Unglück in Lederfabrik
Drei Tote und mehrere Verletzte bei Arbeitsunfall
Aktualisiert am 17.04.2026 – 07:35 UhrLesedauer: 2 Min.
In einer Fabrik im Ort Runkel in Mittelhessen kommen mehrere Menschen ums Leben, weitere werden verletzt. Vieles ist noch unklar.
Bei einem Arbeitsunfall in einer Lederfabrik und Pelzgerberei im hessischen Runkel sind drei Arbeiter ums Leben gekommen. Zwei weitere Männer seien schwer verletzt und mit Rettungshubschraubern in Krankenhäuser gebracht worden, teilte das Landesinnenministerium mit.
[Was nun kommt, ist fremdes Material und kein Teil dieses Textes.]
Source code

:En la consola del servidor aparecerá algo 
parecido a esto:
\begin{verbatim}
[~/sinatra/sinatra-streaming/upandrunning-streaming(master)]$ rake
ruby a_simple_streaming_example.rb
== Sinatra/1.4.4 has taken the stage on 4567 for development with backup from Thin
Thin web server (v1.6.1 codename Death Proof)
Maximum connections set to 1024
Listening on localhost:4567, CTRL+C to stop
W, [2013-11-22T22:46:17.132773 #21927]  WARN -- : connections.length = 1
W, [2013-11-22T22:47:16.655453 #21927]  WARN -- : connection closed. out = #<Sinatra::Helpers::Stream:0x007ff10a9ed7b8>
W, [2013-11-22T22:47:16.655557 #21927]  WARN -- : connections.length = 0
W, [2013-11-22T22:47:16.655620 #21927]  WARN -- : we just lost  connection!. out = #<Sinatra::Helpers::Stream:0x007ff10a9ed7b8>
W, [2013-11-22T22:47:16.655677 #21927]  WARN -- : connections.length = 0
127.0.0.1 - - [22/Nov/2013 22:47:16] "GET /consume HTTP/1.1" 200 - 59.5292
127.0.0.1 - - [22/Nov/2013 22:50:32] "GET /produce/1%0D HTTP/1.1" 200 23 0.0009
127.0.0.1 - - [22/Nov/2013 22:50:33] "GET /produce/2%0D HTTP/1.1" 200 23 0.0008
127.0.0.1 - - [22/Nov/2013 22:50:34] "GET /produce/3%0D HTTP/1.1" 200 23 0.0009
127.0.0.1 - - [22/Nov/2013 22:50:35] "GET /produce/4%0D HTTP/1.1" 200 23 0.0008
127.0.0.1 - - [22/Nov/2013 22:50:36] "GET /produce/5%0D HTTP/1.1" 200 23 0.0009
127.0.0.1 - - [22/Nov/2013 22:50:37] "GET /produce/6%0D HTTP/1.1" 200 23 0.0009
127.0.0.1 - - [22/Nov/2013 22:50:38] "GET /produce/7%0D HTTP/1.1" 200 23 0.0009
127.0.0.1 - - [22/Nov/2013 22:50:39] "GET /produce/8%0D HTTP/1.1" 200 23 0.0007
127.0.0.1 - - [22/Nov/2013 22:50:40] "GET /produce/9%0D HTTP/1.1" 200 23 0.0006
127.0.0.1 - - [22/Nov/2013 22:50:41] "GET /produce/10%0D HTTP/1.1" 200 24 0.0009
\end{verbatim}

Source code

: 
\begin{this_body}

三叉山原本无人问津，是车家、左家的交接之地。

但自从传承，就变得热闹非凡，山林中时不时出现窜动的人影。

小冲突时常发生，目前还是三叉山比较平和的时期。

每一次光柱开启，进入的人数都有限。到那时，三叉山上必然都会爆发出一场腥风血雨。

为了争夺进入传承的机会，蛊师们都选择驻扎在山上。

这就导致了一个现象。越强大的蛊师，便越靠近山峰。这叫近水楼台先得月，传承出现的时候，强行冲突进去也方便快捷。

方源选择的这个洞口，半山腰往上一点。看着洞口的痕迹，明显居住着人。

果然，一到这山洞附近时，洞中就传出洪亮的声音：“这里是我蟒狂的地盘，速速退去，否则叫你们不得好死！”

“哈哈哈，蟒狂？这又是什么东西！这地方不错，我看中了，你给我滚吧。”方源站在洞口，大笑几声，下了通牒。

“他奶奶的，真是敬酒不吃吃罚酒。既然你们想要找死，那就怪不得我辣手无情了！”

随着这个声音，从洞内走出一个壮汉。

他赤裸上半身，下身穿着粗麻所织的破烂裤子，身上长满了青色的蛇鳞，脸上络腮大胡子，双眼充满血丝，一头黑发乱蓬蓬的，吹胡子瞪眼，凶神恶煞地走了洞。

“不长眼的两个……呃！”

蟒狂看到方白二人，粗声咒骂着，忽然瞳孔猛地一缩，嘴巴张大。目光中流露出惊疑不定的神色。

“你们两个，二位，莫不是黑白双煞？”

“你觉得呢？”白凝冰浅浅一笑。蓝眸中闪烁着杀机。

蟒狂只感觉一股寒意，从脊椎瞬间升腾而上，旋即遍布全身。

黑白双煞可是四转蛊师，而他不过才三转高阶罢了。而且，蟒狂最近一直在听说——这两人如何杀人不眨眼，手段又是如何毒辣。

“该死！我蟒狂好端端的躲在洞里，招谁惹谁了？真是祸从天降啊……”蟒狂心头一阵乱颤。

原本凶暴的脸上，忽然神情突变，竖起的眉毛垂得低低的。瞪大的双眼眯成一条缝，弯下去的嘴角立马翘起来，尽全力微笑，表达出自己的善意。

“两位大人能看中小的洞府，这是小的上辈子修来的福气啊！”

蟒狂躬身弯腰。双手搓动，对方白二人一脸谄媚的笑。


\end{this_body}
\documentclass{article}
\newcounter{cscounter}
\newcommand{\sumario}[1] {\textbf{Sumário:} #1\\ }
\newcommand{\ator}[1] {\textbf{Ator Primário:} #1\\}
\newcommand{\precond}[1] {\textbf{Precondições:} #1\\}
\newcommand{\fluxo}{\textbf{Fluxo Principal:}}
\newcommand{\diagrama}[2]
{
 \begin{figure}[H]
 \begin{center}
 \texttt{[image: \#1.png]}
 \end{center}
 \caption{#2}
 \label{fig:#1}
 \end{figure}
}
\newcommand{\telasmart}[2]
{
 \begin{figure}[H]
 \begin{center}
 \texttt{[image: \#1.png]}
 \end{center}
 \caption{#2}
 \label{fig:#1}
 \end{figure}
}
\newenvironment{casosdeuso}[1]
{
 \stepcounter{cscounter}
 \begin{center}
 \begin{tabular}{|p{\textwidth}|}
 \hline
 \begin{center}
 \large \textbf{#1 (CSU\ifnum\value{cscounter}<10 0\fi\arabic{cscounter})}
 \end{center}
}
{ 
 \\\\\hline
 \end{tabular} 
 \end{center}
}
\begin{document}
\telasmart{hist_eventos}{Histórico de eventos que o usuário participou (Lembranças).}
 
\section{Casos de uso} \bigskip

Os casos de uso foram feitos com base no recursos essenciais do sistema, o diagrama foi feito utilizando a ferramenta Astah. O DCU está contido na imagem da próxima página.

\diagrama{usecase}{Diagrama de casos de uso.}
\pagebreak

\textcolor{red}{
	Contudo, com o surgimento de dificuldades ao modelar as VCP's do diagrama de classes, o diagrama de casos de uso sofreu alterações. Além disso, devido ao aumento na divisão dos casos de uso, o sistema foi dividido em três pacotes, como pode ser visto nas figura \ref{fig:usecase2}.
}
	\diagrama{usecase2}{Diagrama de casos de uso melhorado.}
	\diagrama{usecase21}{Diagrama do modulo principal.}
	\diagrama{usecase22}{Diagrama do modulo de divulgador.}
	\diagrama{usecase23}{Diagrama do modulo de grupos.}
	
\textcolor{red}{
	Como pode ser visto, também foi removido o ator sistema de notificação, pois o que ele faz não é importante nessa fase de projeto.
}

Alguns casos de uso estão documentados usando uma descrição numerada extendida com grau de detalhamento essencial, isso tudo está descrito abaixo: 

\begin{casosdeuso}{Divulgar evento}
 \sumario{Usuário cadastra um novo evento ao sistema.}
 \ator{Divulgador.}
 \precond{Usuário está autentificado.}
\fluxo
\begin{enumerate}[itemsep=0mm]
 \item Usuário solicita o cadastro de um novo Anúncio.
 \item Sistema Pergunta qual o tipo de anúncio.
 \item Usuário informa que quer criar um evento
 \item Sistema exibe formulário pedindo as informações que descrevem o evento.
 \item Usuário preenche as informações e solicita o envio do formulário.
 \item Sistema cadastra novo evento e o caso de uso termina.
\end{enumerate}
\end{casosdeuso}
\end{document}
Die Verletzten schweben nach offiziellen Angaben in Lebensgefahr. Rund 150 Rettungskräfte von Polizei, Feuerwehr und Gefahrenabwehr waren zeitweise im Einsatz.
Nach Angaben von Hessens Innenminister Roman Poseck (CDU) gehen die Behörden davon aus, dass es in der Grube der Gerberei zu einer Kohlenmonoxidvergiftung gekommen sei, die zum Tod der Arbeiter geführt habe. Nach ersten Erkenntnissen waren sie nacheinander in die Grube gestiegen und dort verunglückt.
Eine Gefahr für die Bevölkerung bestehe nicht, sagte der Pressesprecher der Gefahrenabwehr des Landkreises Limburg-Weilburg. Es seien keine giftigen Stoffe aus der Grube ausgetreten. Die Toten und Verletzten seien am späten Nachmittag aus einer Auffangklärgrube der Gerberei geborgen worden. Sie waren von einem Mitarbeiter der Firma aufgefunden worden. Mit welchen Chemikalien sie genau in Berührung gekommen seien, müsse noch ermittelt werden.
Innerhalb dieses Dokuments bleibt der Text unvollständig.